### What this task involves
Only the number is needed: count the lines below that hold the string "Highlighting".

*** Opening of Data for this exercise ***

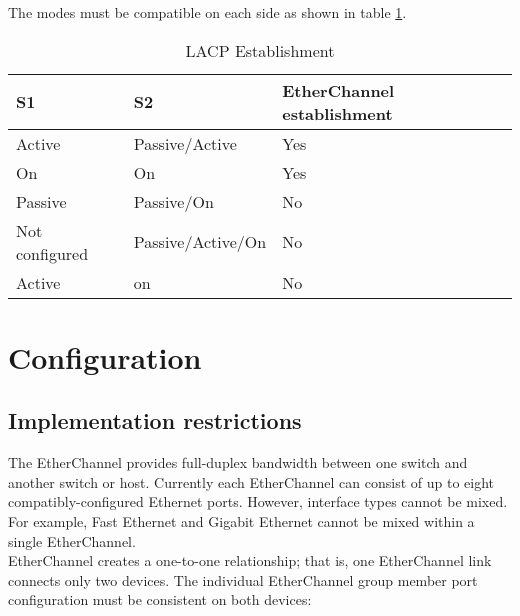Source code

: The modes must be compatible on each side as shown in table \ref{LACP-mode}.
\begin{table}[htbp]
\centering\caption{LACP Establishment}
\label{LACP-mode}
\begin{tabular}{|l|l|l|}
\hline
S1             & S2                & EtherChannel establishment \\ \hline
Active      & Passive/Active    & Yes                        \\ \hline
On             & On                & Yes                        \\ \hline
Passive           & Passive/On           & No                         \\ \hline
Not configured & Passive/Active/On & No                         \\ \hline
Active      & on                & No                         \\ \hline
\end{tabular}
\end{table}

\section{Configuration}

\subsection{Implementation restrictions}

The EtherChannel provides full-duplex bandwidth between one switch and another switch or host. Currently each EtherChannel can consist of up to eight compatibly-configured Ethernet ports. However, interface types cannot be mixed. For example, Fast Ethernet and Gigabit Ethernet cannot be mixed within a single EtherChannel.\\

EtherChannel creates a one-to-one relationship; that is, one EtherChannel link connects only two devices. The individual EtherChannel group member port configuration must be consistent on both devices: 

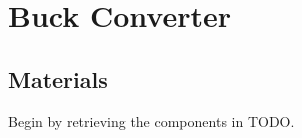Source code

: \documentclass{article}
\newcommand{\resistor}[1]{$\text{#1} \Omega \text{ Resistor}$}
\begin{document}






\section{Buck Converter}

\subsection{Materials}
Begin by retrieving the components in TODO.
\end{document}
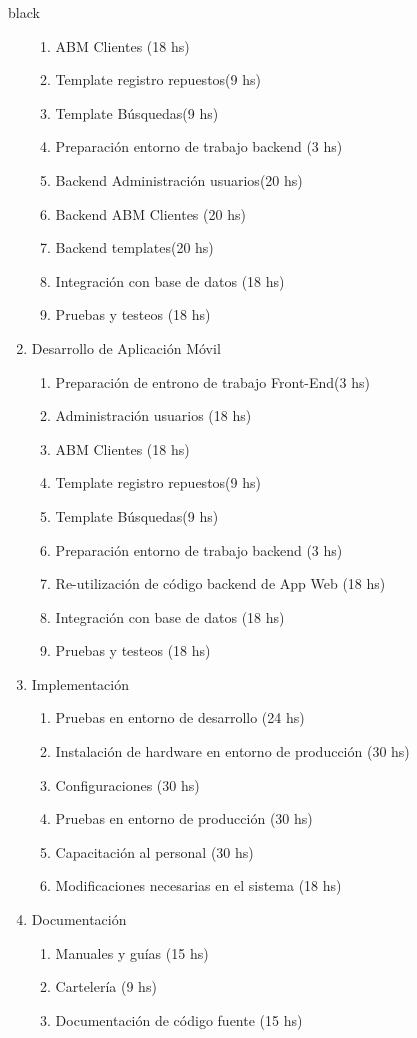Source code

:\documentclass[11pt]{charter}
\begin{document}
\begin{consigna}{black}
\begin{enumerate}
\begin{enumerate}
	\item ABM Clientes (18 hs)
	\item Template registro repuestos(9 hs)
	\item Template Búsquedas(9 hs)
	\item Preparación entorno de trabajo backend (3 hs)
	\item Backend Administración usuarios(20 hs)
	\item Backend ABM Clientes (20 hs)
	\item Backend templates(20 hs)
	\item Integración con base de datos (18 hs)
	\item Pruebas y testeos (18 hs)
	\end{enumerate}
\item Desarrollo de Aplicación Móvil
	\begin{enumerate}
	\item Preparación de entrono de trabajo Front-End(3 hs)
	\item Administración usuarios (18 hs)
	\item ABM Clientes (18 hs)
	\item Template registro repuestos(9 hs)
	\item Template Búsquedas(9 hs)
	\item Preparación entorno de trabajo backend (3 hs)
	\item Re-utilización de código backend de App Web (18 hs)
	\item Integración con base de datos (18 hs)
	\item Pruebas y testeos (18 hs)
	\end{enumerate}
\item Implementación
	\begin{enumerate}
	\item Pruebas en entorno de desarrollo  (24 hs)
	\item Instalación de hardware en entorno de producción (30 hs)
	\item Configuraciones (30 hs)
	\item Pruebas en entorno de producción (30 hs)
	\item Capacitación al personal (30 hs)
	\item Modificaciones necesarias en el sistema (18 hs)
	\end{enumerate}
\item Documentación
	\begin{enumerate}
	\item Manuales y guías  (15 hs)
	\item Cartelería (9 hs)
	\item Documentación de código fuente (15 hs)
	\end{enumerate}



\end{enumerate}
\end{consigna}
\end{document}
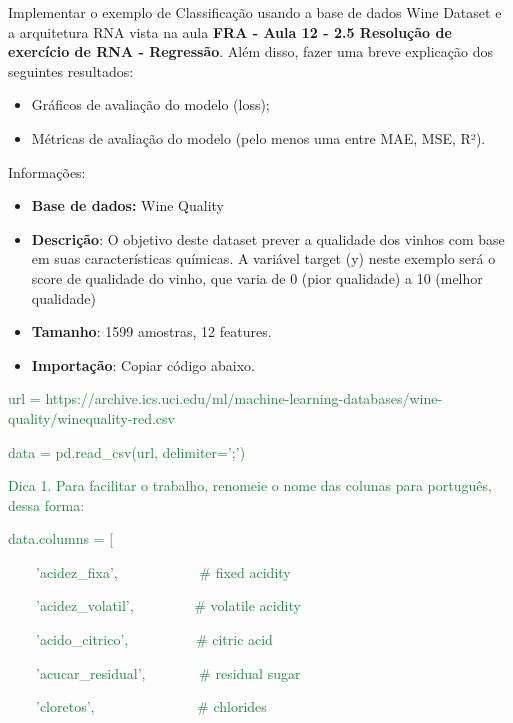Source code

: Implementar o exemplo de Classificação usando a base de dados Wine Dataset e a arquitetura RNA vista na aula \textbf{FRA
- Aula 12 - 2.5 Resolução de exercício de RNA - Regressão}. Além disso, fazer uma breve explicação dos seguintes
resultados: 

\begin{itemize}
\item Gráficos de avaliação do modelo (loss);
\item Métricas de avaliação do modelo (pelo menos uma entre MAE, MSE, R²).
\end{itemize}
Informações:

\begin{itemize}
\item \textbf{Base de dados: }Wine Quality
\item \textbf{Descrição}: O objetivo deste dataset prever a qualidade dos vinhos com base em suas características
químicas. A variável target (y) neste exemplo será o score de qualidade do vinho, que varia de 0 (pior qualidade) a 10
(melhor qualidade)
\item \textbf{Tamanho}: 1599 amostras, 12 features.
\end{itemize}
\begin{itemize}
\item \textbf{Importação}: Copiar código abaixo.
\end{itemize}

\foreignlanguage{english}{\textcolor[HTML]{188038}{url =
{\textquotedbl}https://archive.ics.uci.edu/ml/machine-learning-databases/wine-quality/winequality-red.csv{\textquotedbl}}}

\textcolor[HTML]{188038}{data = pd.read\_csv(url, delimiter=';')}


\textcolor[HTML]{188038}{Dica 1. Para facilitar o trabalho, renomeie o nome das colunas para português, dessa forma:}


\textcolor[HTML]{188038}{data.columns = [}

\textcolor[HTML]{188038}{\ \ \ \ {}'acidez\_fixa', \ \ \ \ \ \ \ \ \ \ \ \# fixed acidity}

\textcolor[HTML]{188038}{\ \ \ \ {}'acidez\_volatil', \ \ \ \ \ \ \ \ \# volatile acidity}

\textcolor[HTML]{188038}{\ \ \ \ {}'acido\_citrico', \ \ \ \ \ \ \ \ \ \# citric acid}

\textcolor[HTML]{188038}{\ \ \ \ {}'acucar\_residual', \ \ \ \ \ \ \ \# residual sugar}

\textcolor[HTML]{188038}{\ \ \ \ {}'cloretos', \ \ \ \ \ \ \ \ \ \ \ \ \ \ \# chlorides}

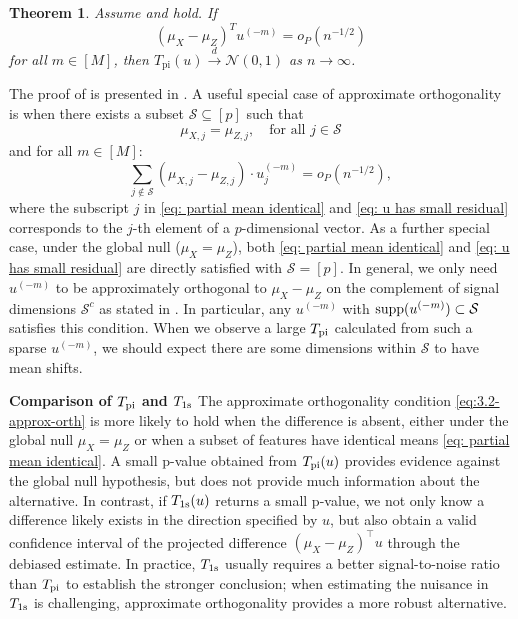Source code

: \documentclass[11pt]{article}
\newtheorem{theorem}{Theorem}[section]
\begin{document}
\begin{theorem}\label{th: approximate orthogonal}
    Assume  and  hold. If 
    \begin{equation}
        \label{eq:3.2-approx-orth}
        (\mu_X-\mu_Z)^T u^{(-m)} = o_P(n^{-1/2})
    \end{equation}
    for all $m\in[M]$, then
     $T_{\mathrm{pi}}(u) \xrightarrow{d} \mathcal{N}(0,1)$ as $n \rightarrow \infty$.
\end{theorem}

The proof of  is presented in .
A useful special case of approximate orthogonality is when there exists a subset $\mathcal S\subseteq[p]$ such that
\begin{equation}\label{eq: partial mean identical}
        \mu_{X,j} = \mu_{Z,j},\quad\text{for all 
 }j\in \mathcal{S}
    \end{equation} and for all $m\in[M]$:
    \begin{equation}\label{eq: u has small residual}
        \sum_{j \notin \mathcal{S}}\left(\mu_{X,j}-\mu_{Z,j}\right) \cdot u^{(-m)}_j=o_P(n^{-1/2}),
    \end{equation}
where the subscript $j$ in \eqref{eq: partial mean identical} and \eqref{eq: u has small residual} corresponds to the $j$-th element of a $p$-dimensional vector.  As a further special case, under the global null ($\mu_X=\mu_Z$), both \eqref{eq: partial mean identical} and \eqref{eq: u has small residual} are directly satisfied with $\mathcal S=[p]$. In general, we only need $u^{(-m)}$ to be approximately orthogonal to $\mu_X - \mu_Z$ on the complement 
 of signal dimensions $\mathcal{S}^c$ as stated in . In particular, any $u^{(-m)}$ with ${\rm supp}(u^{(-m)}) \subset \mathcal{S}$ satisfies this condition. When we observe a large $T_{\rm pi}$ calculated from such a sparse $u^{(-m)}$, we should expect there are some dimensions within $\mathcal{S}$ to have mean shifts.

\textbf{Comparison of $T_{\rm pi}$ and $T_{\rm 1s}$}
The approximate orthogonality condition \eqref{eq:3.2-approx-orth} is more likely to hold when the difference is absent, either under the global null $\mu_X=\mu_Z$ or when a subset of features have identical means \eqref{eq: partial mean identical}. A small p-value obtained from $T_{\rm pi}(u)$ provides evidence against the global null hypothesis, but does not provide much information about the alternative. In contrast, if $T_{\rm 1s}(u)$ returns a small p-value, we not only know a difference likely exists in the direction specified by $u$, but also obtain a valid confidence interval of the projected difference $(\mu_X - \mu_Z)^\top u$ through the debiased estimate. In practice, $T_{\rm 1s}$ usually requires a better signal-to-noise ratio than $T_{\rm pi}$ to establish the stronger conclusion; when estimating the nuisance in $T_{\rm 1s}$ is challenging, approximate orthogonality provides a more robust alternative. 
\end{document}
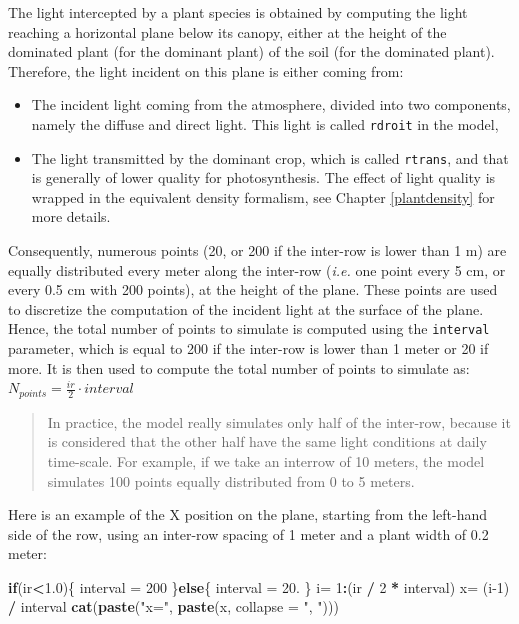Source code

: \documentclass[
]{book}
\newenvironment{Shaded}{\begin{snugshade}}{\end{snugshade}}
\newcommand{\ControlFlowTok}[1]{\textcolor[rgb]{0.13,0.29,0.53}{\textbf{#1}}}
\newcommand{\DataTypeTok}[1]{\textcolor[rgb]{0.13,0.29,0.53}{#1}}
\newcommand{\DecValTok}[1]{\textcolor[rgb]{0.00,0.00,0.81}{#1}}
\newcommand{\FloatTok}[1]{\textcolor[rgb]{0.00,0.00,0.81}{#1}}
\newcommand{\KeywordTok}[1]{\textcolor[rgb]{0.13,0.29,0.53}{\textbf{#1}}}
\newcommand{\NormalTok}[1]{#1}
\newcommand{\OperatorTok}[1]{\textcolor[rgb]{0.81,0.36,0.00}{\textbf{#1}}}
\newcommand{\StringTok}[1]{\textcolor[rgb]{0.31,0.60,0.02}{#1}}
\providecommand{\tightlist}{%
  \setlength{\itemsep}{0pt}\setlength{\parskip}{0pt}}
\begin{document}
The light intercepted by a plant species is obtained by computing the light reaching a horizontal plane below its canopy, either at the height of the dominated plant (for the dominant plant) of the soil (for the dominated plant). Therefore, the light incident on this plane is either coming from:

\begin{itemize}
\tightlist
\item
  The incident light coming from the atmosphere, divided into two components, namely the diffuse and direct light. This light is called \texttt{rdroit} in the model,
\item
  The light transmitted by the dominant crop, which is called \texttt{rtrans}, and that is generally of lower quality for photosynthesis. The effect of light quality is wrapped in the equivalent density formalism, see Chapter \ref{plantdensity} for more details.
\end{itemize}

Consequently, numerous points (20, or 200 if the inter-row is lower than 1 m) are equally distributed every meter along the inter-row (\emph{i.e.} one point every 5 cm, or every 0.5 cm with 200 points), at the height of the plane. These points are used to discretize the computation of the incident light at the surface of the plane.\\
Hence, the total number of points to simulate is computed using the \texttt{interval} parameter, which is equal to 200 if the inter-row is lower than 1 meter or 20 if more. It is then used to compute the total number of points to simulate as: \(N_{points}=\frac{ir}{2}\cdot interval\)

\begin{quote}
In practice, the model really simulates only half of the inter-row, because it is considered that the other half have the same light conditions at daily time-scale. For example, if we take an interrow of 10 meters, the model simulates 100 points equally distributed from 0 to 5 meters.
\end{quote}

Here is an example of the X position on the plane, starting from the left-hand side of the row, using an inter-row spacing of 1 meter and a plant width of 0.2 meter:

\begin{Shaded}
\begin{Highlighting}[]
\ControlFlowTok{if}\NormalTok{(ir}\OperatorTok{<}\FloatTok{1.0}\NormalTok{)\{}
\NormalTok{  interval =}\StringTok{ }\DecValTok{200}
\NormalTok{\}}\ControlFlowTok{else}\NormalTok{\{}
\NormalTok{  interval =}\StringTok{ }\FloatTok{20.}
\NormalTok{\}}
\NormalTok{i=}\StringTok{ }\DecValTok{1}\OperatorTok{:}\NormalTok{(ir }\OperatorTok{/}\StringTok{ }\DecValTok{2} \OperatorTok{*}\StringTok{ }\NormalTok{interval)}
\NormalTok{x=}\StringTok{ }\NormalTok{(i}\DecValTok{-1}\NormalTok{) }\OperatorTok{/}\StringTok{ }\NormalTok{interval}
\KeywordTok{cat}\NormalTok{(}\KeywordTok{paste}\NormalTok{(}\StringTok{"x="}\NormalTok{, }\KeywordTok{paste}\NormalTok{(x, }\DataTypeTok{collapse =} \StringTok{", "}\NormalTok{)))}
\end{Highlighting}
\end{Shaded}
\end{document}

*** Close of Data for this exercise ***

### Exercise output
2